Entonces, el arrepentimiento y la fe serían los requisitos para ser aceptados dentro del Nuevo Pacto. Sin embargo la obra no estaría completa en el creyente sin el cumplimiento de “la Promesa”; es decir, la recepción del Espíritu Santo. De ahí que el apóstol Pedro dijera, en primer lugar, “Arrepentíos y bautícese cada uno de vosotros en el nombre de Jesucristo para perdón de los pecados…” Para añadir después: “Y recibiréis el don del Espíritu Santo. Porque para vosotros es la promesa y para vuestros hijos, y para todos los que están lejos; para cuantos el Señor nuestro Dios llamare” (Hch.2.38-39). Así que al arrepentimiento y la fe le sigue la recepción del Espíritu Santo por parte del creyente; y en la medida que recibe el Espíritu Santo, también es bautizado con el Espíritu, de acuerdo a la promesa. No son dos etapas diferentes, sino una. Cuando aceptamos y recibimos al Señor Jesús como Señor, Salvador y Maestro recibimos el perdón de pecados, somos justificados y recibimos “la promesa del Padre”. Es decir, el Espíritu Santo.
Eso fue lo que les ocurrió a los 3.000 que se convirtieron al Señor por la predicación del apóstol Pedro, el día de Pentecostés. (Hch.2.40-41). Y nada se dice de que experimentaran las mismas señales que los que ese mismo día fueron bautizados con el Espíritu Santo.
Por tanto, hay una parte que ha de ser cumplida por el creyente; pero hay otra parte que la cumple Dios. Si cumplimos los requisitos del arrepentimiento y la fe, Dios cumple con “su Promesa” de otorgar su Espíritu Santo, tal y cómo había prometido a través del profeta Ezequiel (Ezq.36.25-27). Y esto, sea que se dé de forma dramática en el creyente, o no. Las experiencias varían, pero el hecho de recibir al Espíritu Santo cuando se han cumplido los requisitos establecidos por Dios mismo en su Nuevo Pacto, es tan cierto en unos como en otros.

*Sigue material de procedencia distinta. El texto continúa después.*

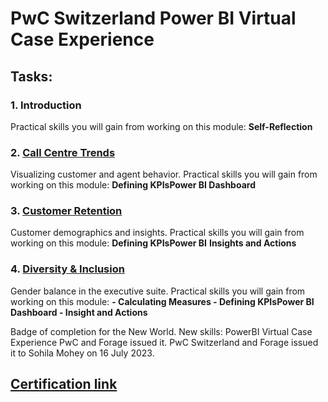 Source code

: # PwC Switzerland Power BI Virtual Case Experience
## Tasks:
### 1. Introduction
Practical skills you will gain from working on this module: 
      <b>Self-Reflection</b>

### 2. [Call Centre Trends](https://github.com/sohilamohey/Power-BI-Projects/tree/main/PWC%20Power%20BI%20Vitrual%20Internship/01%20Call%20Center%20Dashboard)
Visualizing customer and agent behavior.
Practical skills you will gain from working on this module:
      <b>Defining KPIsPower BI Dashboard</b>

### 3. [Customer Retention](https://github.com/sohilamohey/Power-BI-Projects/tree/main/PWC%20Power%20BI%20Vitrual%20Internship/02%20Customer%20Retention)
Customer demographics and insights.
Practical skills you will gain from working on this module:
      <b>Defining KPIsPower BI</b>
      <b>Insights and Actions</b>

### 4. [Diversity & Inclusion](https://github.com/sohilamohey/Power-BI-Projects/tree/main/PWC%20Power%20BI%20Vitrual%20Internship/03%20Diversity-Inclusion-Dataset)
Gender balance in the executive suite.
Practical skills you will gain from working on this module:
      <b>- Calculating Measures
         - Defining KPIsPower BI Dashboard
         - Insight and Actions  </b>

Badge of completion for the New World. New skills: PowerBI Virtual Case Experience
PwC and Forage issued it.
PwC Switzerland and Forage issued it to Sohila Mohey on 16 July 2023.
## [Certification link](https://forage-uploads-prod.s3.amazonaws.com/completion-certificates/PwC%20Switzerland/a87GpgE6tiku7q3gu_PwC%20Switzerland_e2qgeFPYacEmePD6W_1689498450181_completion_certificate.pdf)
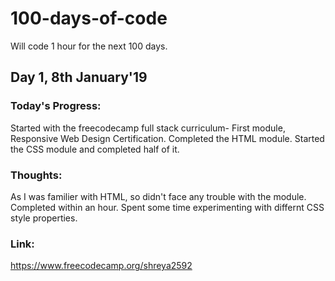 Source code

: # 100-days-of-code
Will code 1 hour for the next 100 days.


## Day 1, 8th January'19

### Today's Progress: 
Started with the freecodecamp full stack curriculum- First module, Responsive Web Design Certification. Completed the HTML module. Started the CSS module and completed half of it. 

### Thoughts: 
As I was familier with HTML, so didn't face any trouble with the module. Completed within an hour. Spent some time experimenting with differnt CSS style properties.

### Link:
https://www.freecodecamp.org/shreya2592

Sin embargo, antes de que sigamos más adelante conviene tener en cuenta que el arrepentimiento y la fe no se produjo en nosotros porque nosotros lo quisiéramos, sin que tuviera lugar una obra previa del mismo Espíritu Santo. Las Escrituras nos hablan clarísimamente de que tanto el arrepentimiento como la fe fueron producidos mediante una obra santificadora e iluminadora del Espíritu Santo, sin la cual ninguno hubiéramos podido producir ni cumplir las demandas divinas (Ver, 2ªTes.2.13-14; 1ªP.1.22-25). ¡Es Dios el que concede el “arrepentimiento para vida” (Hch.11.18). Pero una vez cumplidas, Dios cumple con su promesa de otorgarnos el Espíritu Santo. Este mismo orden es reconocido por el apóstol Pablo cuando, después de haber declarado: “Justificados, pues, por la fe tenemos paz para con Dios por medio de nuestro Señor Jesucristo…” él añade: “el amor de Dios ha sido derramado en nuestros corazones por el Espíritu Santo que nos fue dado” (Ro.5.5). O sea, ese mismo Espíritu que produjo en nosotros tal condición y disposición del corazón para el arrepentimiento y la fe, fue el que después se nos otorgó y recibimos como “la promesa del Padre”. Esta verdad sobre el orden aludido, la encontraremos a menudo en las enseñanzas del Nuevo Testamento. Especialmente por parte del Apóstol Pablo (Ver, también, Tito, 3.4-7). De ahí que en ese mismo contexto de la predicación del Evangelio, el apóstol escribiera a los creyentes efesios lo siguiente:
“En él, habiendo oído la palabra de verdad, el Evangelio de vuestra salvación y habiendo creído en él, fuisteis sellados con el Espíritu Santo de la promesa, que es las arras de nuestra herencia hasta la redención de la posesión adquirida, para alabanza de su gloria” (Ef.1.12-14).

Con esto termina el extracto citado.